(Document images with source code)
+++

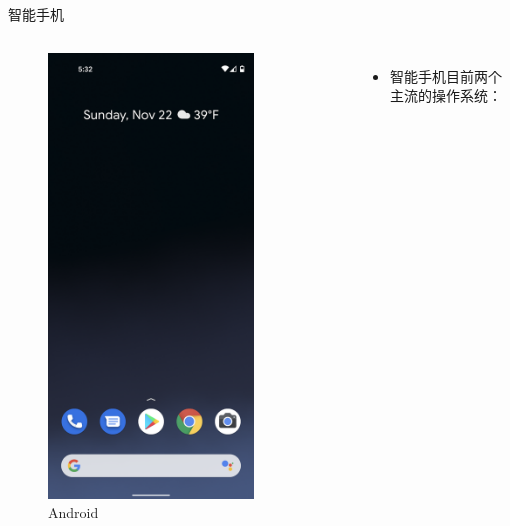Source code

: \documentclass[UTF8]{ctexbeamer}
\begin{document}
\begin{frame}{智能手机}
    
    \begin{columns}
    \begin{figure}
        \centering
        \includegraphics[width=0.8\textwidth]{android.png}
        \caption{Android}
        \label{fig:android}
    \end{figure}
    \begin{itemize}
        \item 智能手机目前两个主流的操作系统：

\end{itemize}
\end{columns}
\end{frame}
\end{document}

+++

TASK TO CARRY OUT
The word "begin" appears in some of the lines above. Copy those lines.

YOUR RESPONSE
\begin{document}
\begin{frame}{智能手机}
    \begin{columns}
    \begin{figure}
    \begin{itemize}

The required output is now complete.